Only five concentrate bars were left, counting the one he had hidden that day. Nothing was going to multiply that five into ten—or into two hundred. If they were to survive the voyage of unknown duration, they
must
use some of this other food. But Travis could not control the shaking of his hands as he worked to free the lid of the square box. Maybe he was rushing things, taking another sample so soon after the disastrous effects of the other. But he knew that if he did not, right now, he might not be able to force himself to the third attempt later.

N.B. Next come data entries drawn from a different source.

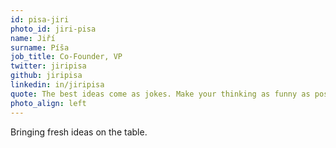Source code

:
 ```yaml
---
id: pisa-jiri
photo_id: jiri-pisa
name: Jiří
surname: Píša
job_title: Co-Founder, VP
twitter: jiripisa
github: jiripisa
linkedin: in/jiripisa
quote: The best ideas come as jokes. Make your thinking as funny as possible.
photo_align: left
---
```


Bringing fresh ideas on the table.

The lid came free and he saw inside dry squares of red. To his questing finger these had the texture of something between bread and a harder biscuit. He raised the can to sniff. For the first time the odor was faintly familiar. Tortillas paper-thin and crisp from the baking had an aroma not unlike this. And because the cakes did arouse pleasant memories, Travis bit into one with more eagerness than he would have believed possible moments earlier.
The stuff crumbled between his teeth like corn bread, and he thought the flavor was much the same, in spite of the unusual color. He chewed and swallowed. And the mouthful, dry as it was, appeared to erase the burning left by the jelly. The taste was so good that he ventured to take more than a few bites, finishing the first cake and then a second. Finally, still holding the box in one hand, he slumped lower in his seat, his eyes closing as his worn body demanded rest.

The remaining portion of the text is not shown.